Google's TPU (Tensor Processing Unit) specially designed for AI computing has reached the seventh generation "Ironwood" and will be fully available to customers in the next few weeks.
Using Ironwood, Google can scale to 9,216 chips in a single Pod and achieve 9.6 Tb/s transmission speeds with a breakthrough Inter-Chip Interconnect (ICI) network. This allows thousands of dies to quickly interconnect and access up to 1.77PB of shared high-bandwidth memory (HBM), overcoming data bottlenecks in even the most demanding models. This also means that Ironwood’s Pod can deliver 118x more ExaFLOPS at FP8 accuracy than the next closest competitor.

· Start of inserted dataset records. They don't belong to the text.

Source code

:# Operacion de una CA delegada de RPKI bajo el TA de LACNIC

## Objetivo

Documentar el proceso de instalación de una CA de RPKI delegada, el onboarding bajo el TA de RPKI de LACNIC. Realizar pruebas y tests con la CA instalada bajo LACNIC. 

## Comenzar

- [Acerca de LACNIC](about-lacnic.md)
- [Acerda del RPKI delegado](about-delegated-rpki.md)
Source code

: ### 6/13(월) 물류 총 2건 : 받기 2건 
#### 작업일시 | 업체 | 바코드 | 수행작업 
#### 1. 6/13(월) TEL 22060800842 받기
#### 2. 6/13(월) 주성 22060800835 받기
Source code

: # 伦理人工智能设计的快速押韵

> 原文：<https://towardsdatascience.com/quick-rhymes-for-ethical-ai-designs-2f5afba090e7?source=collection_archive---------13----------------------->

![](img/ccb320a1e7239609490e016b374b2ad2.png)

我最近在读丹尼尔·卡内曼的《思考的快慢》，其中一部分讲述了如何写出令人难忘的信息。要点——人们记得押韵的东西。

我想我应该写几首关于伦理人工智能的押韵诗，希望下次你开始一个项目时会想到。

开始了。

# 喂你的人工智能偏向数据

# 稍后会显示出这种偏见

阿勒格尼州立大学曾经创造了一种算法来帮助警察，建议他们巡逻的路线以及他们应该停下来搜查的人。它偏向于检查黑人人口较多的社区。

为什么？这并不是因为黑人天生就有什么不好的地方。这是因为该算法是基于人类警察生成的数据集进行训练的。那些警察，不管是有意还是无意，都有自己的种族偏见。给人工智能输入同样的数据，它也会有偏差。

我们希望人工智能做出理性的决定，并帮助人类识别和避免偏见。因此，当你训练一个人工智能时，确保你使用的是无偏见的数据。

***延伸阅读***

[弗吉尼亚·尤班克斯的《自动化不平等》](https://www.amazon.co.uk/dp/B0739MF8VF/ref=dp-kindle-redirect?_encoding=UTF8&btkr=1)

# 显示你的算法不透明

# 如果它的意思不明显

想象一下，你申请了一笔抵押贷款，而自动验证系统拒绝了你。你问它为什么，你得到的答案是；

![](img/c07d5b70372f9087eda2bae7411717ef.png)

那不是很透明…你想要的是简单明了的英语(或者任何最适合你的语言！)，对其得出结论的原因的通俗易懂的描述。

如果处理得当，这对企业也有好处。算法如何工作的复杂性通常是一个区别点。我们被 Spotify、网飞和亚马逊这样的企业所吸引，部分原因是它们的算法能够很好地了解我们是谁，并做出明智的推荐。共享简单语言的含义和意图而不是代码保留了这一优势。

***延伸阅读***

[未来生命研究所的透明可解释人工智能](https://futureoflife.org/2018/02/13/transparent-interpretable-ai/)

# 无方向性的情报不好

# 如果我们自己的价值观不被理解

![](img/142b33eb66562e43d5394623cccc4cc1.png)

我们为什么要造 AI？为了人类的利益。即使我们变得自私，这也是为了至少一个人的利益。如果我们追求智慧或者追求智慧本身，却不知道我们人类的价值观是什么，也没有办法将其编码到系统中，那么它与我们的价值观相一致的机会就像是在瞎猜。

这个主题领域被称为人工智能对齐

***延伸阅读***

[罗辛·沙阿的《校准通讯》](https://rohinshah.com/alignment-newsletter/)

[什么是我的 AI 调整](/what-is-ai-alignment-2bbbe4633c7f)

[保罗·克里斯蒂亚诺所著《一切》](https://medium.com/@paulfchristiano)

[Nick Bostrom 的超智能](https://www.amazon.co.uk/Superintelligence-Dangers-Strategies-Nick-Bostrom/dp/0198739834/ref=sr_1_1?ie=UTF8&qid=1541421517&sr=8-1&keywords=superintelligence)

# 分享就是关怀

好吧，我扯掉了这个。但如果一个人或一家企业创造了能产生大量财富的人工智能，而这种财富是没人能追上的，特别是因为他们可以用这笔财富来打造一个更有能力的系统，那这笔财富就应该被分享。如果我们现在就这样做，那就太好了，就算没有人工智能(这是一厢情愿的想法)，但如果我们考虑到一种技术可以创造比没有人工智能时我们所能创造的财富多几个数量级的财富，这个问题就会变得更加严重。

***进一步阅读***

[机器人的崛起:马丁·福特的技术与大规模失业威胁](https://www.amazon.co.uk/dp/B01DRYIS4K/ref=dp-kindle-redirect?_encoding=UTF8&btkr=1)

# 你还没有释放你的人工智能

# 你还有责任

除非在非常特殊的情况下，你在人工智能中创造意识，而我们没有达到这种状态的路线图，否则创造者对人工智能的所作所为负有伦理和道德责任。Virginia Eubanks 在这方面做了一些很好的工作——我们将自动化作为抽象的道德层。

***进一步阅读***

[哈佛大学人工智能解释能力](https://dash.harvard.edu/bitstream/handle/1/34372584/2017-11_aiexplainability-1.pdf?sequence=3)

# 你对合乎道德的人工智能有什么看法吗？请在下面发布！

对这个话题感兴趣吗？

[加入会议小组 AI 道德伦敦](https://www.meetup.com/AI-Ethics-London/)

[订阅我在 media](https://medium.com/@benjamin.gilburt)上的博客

At this scale, services require uninterrupted availability. Therefore, Google's Optical Circuit Switching (OCS) technology, as a dynamic and reconfigurable network mechanism, can instantly bypass interruptions to resume workloads and ensure continued service operation. When more computing power is needed, Ironwood can scale across pods to clusters of hundreds of thousands of TPUs.
Google has developed an integrated AI Hypercomputer architecture based on years of experience to seamlessly integrate the hardware and software required for AI workloads. TPU is already a key component of the AI Hypercomputer, and Ironwood will take over the responsibility.
It is worth mentioning that Anthropic recently announced that it will expand the use of Google Cloud technology, including expanding TPU usage to 1 million, accelerating their process from training the Claude model to providing services to millions of users. Anthropic is testing Ironwood. "Ironwood's improvements in inference performance and training effectively scale the entire scale while maintaining the speed and reliability that customers expect," said James Bradbury, distinguished engineer in Anthropic's computing department.
▲ Using Jupiter data center network technology, multiple Ironwood superpods can be connected into a cluster of hundreds of thousands of TPUs.
▲ The third generation cooling distribution unit (CDU) provides liquid cooling for Ironwood superpod.
Expanding the Axion product portfolioIn addition to Ironwood, Google has further expanded its Axion product portfolio, which is an Arm-based CPU designed for data centers.
Google's second general-purpose Axion virtual machine, N4A, is available in preview and is suitable for workloads such as microservices, containerized applications, open source databases, batch processing, data analysis, development environments, experiments, data preparation, and making AI applications viable web services.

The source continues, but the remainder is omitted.